What you are doing in an experiment is trying to compare the effects of terms in your predicted model (main effects, 2nd order linear, etc.) to random error (noise) and to each other.  Since experiments are, by design, narrow inference space studies (you have essentially removed the time series and so the effects of noise that change over time are naturally excluded) you have to exaggerate the effects of noise to be representative of future conditions. 

 

 “Unfortunately, future experiments (future trials, tomorrow’s production) will be affected by environmental conditions (temperature, materials, people) different from those that affect this experiment…It is only by knowledge of the subject matter, possibly aided by further experiments to cover a wider range of conditions, that one may decide, with a risk of being wrong, whether the environmental conditions of the future will be near enough the same as those of today to permit use of results in hand.”

Dr. Deming

 

Unfortunately, as the experimental conditions become more representative of future conditions, the precision of detecting factor effects can be compromised.  One of the strategies to improve precision lies in the level setting for your design factors (hence the advice in screening designs is to set levels bold, but reasonable).  Strategies to handle noise are critical to running experiments that are actually useful in the future.  There are a number of strategies to handle noise (e.g., RCBD, BIB, split-plots (for long-term noise) and repeats (for short-term noise). When you have significant resource constraints, your options are limited.

 

The bottom line is if you are using only statistical significance tests, the less representative your estimate of the random noise, the less useful the statistical test (it is less than useful to have something appear significant today and insignificant tomorrow).  Stepwise uses statistical tests (of the data in-hand) and, again, if that data is not representative, those tests may be worse than useful (commit both alpha and beta errors).  It is kind of interesting how there is a focus solely on the alpha error (p-values for example) in screening situations when, perhaps, the most dangerous error is the beta.  

 

I'm not sure what you mean by "Could you elaborate on this and how to perform this in jmp?"  Do you mean design appropriate experiments or perform appropriate analysis? 

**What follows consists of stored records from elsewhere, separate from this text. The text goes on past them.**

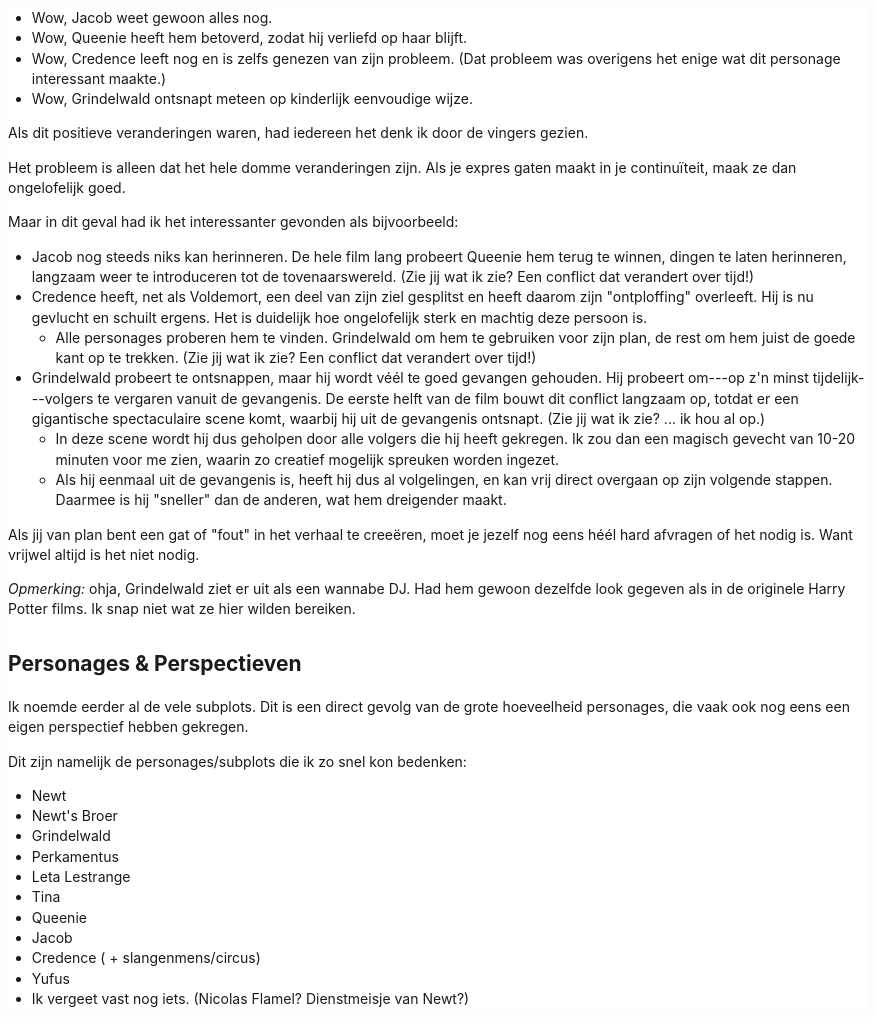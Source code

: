   * Wow, Jacob weet gewoon alles nog.
  * Wow, Queenie heeft hem betoverd, zodat hij verliefd op haar blijft.
  * Wow, Credence leeft nog en is zelfs genezen van zijn probleem. (Dat probleem was overigens het enige wat dit personage interessant maakte.)
  * Wow, Grindelwald ontsnapt meteen op kinderlijk eenvoudige wijze.

Als dit positieve veranderingen waren, had iedereen het denk ik door de vingers gezien.

Het probleem is alleen dat het hele domme veranderingen zijn. Als je expres gaten maakt in je continuïteit, maak ze dan ongelofelijk goed.

Maar in dit geval had ik het interessanter gevonden als bijvoorbeeld:

  * Jacob nog steeds niks kan herinneren. De hele film lang probeert Queenie hem terug te winnen, dingen te laten herinneren, langzaam weer te introduceren tot de tovenaarswereld. (Zie jij wat ik zie? Een conflict dat verandert over tijd!)
  * Credence heeft, net als Voldemort, een deel van zijn ziel gesplitst en heeft daarom zijn "ontploffing" overleeft. Hij is nu gevlucht en schuilt ergens. Het is duidelijk hoe ongelofelijk sterk en machtig deze persoon is. 
      * Alle personages proberen hem te vinden. Grindelwald om hem te gebruiken voor zijn plan, de rest om hem juist de goede kant op te trekken. (Zie jij wat ik zie? Een conflict dat verandert over tijd!)
  * Grindelwald probeert te ontsnappen, maar hij wordt véél te goed gevangen gehouden. Hij probeert om---op z'n minst tijdelijk---volgers te vergaren vanuit de gevangenis. De eerste helft van de film bouwt dit conflict langzaam op, totdat er een gigantische spectaculaire scene komt, waarbij hij uit de gevangenis ontsnapt. (Zie jij wat ik zie? ... ik hou al op.) 
      * In deze scene wordt hij dus geholpen door alle volgers die hij heeft gekregen. Ik zou dan een magisch gevecht van 10-20 minuten voor me zien, waarin zo creatief mogelijk spreuken worden ingezet.
      * Als hij eenmaal uit de gevangenis is, heeft hij dus al volgelingen, en kan vrij direct overgaan op zijn volgende stappen. Daarmee is hij "sneller" dan de anderen, wat hem dreigender maakt.

Als jij van plan bent een gat of "fout" in het verhaal te creeëren, moet je jezelf nog eens héél hard afvragen of het nodig is. Want vrijwel altijd is het niet nodig.

_Opmerking:_ ohja, Grindelwald ziet er uit als een wannabe DJ. Had hem gewoon dezelfde look gegeven als in de originele Harry Potter films. Ik snap niet wat ze hier wilden bereiken.

## Personages & Perspectieven

Ik noemde eerder al de vele subplots. Dit is een direct gevolg van de grote hoeveelheid personages, die vaak ook nog eens een eigen perspectief hebben gekregen.

Dit zijn namelijk de personages/subplots die ik zo snel kon bedenken:

  * Newt
  * Newt's Broer
  * Grindelwald
  * Perkamentus
  * Leta Lestrange
  * Tina
  * Queenie
  * Jacob
  * Credence ( + slangenmens/circus)
  * Yufus
  * Ik vergeet vast nog iets. (Nicolas Flamel? Dienstmeisje van Newt?)

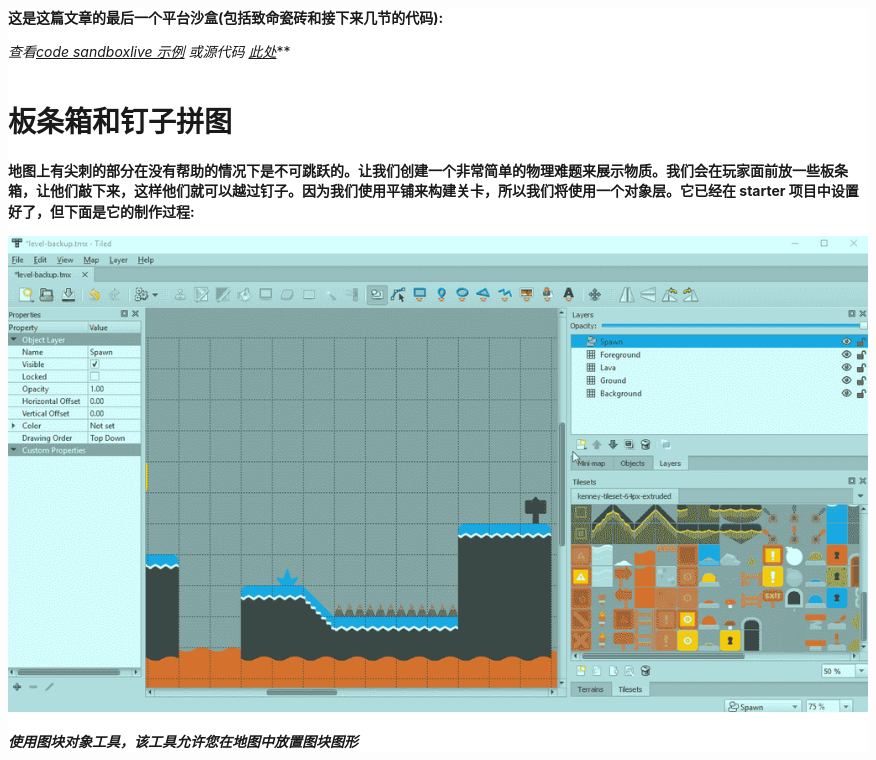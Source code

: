 **这是这篇文章的最后一个平台沙盒(包括致命瓷砖和接下来几节的代码):**

***查看*[*code sandbox*](https://codesandbox.io/s/j44k3844j3?hidenavigation=1&module=%2Fjs%2Findex.js)*[*live 示例*](https://www.mikewesthad.com/phaser-3-tilemap-blog-posts/post-5/04-platformer-step-2) *或源代码* [*此处*](https://github.com/mikewesthad/phaser-3-tilemap-blog-posts/blob/master/examples/post-5/04-platformer-step-2)***

# **板条箱和钉子拼图**

**地图上有尖刺的部分在没有帮助的情况下是不可跳跃的。让我们创建一个非常简单的物理难题来展示物质。我们会在玩家面前放一些板条箱，让他们敲下来，这样他们就可以越过钉子。因为我们使用平铺来构建关卡，所以我们将使用一个对象层。它已经在 starter 项目中设置好了，但下面是它的制作过程:**

**![](img/38a1d2091246b60710047170c99e5794.png)**

***使用图块对象工具，该工具允许您在地图中放置图块图形***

All analysis is dependent on how the data was acquired. For your analysis, since you have an unreplicated design, run Fit Model, assign ALL DF's to the model (saturate the model).  Run Standard Least Squares personality. Once you have the output, select the red triangle next to each response and select Effect Screening.  There you will find the options of Normal plot, Pareto plot and Bayes plot (see additional script above). 

 

"Results of a well planned experiment are often evident using simple graphical analysis. However the world’s best statistical analysis cannot rescue a poorly planned experimental program."

Gerald Hahn

 

ps, you might enjoy reading Cuthbert Daniel as he never took a class in statistics, but is a profound experimenter.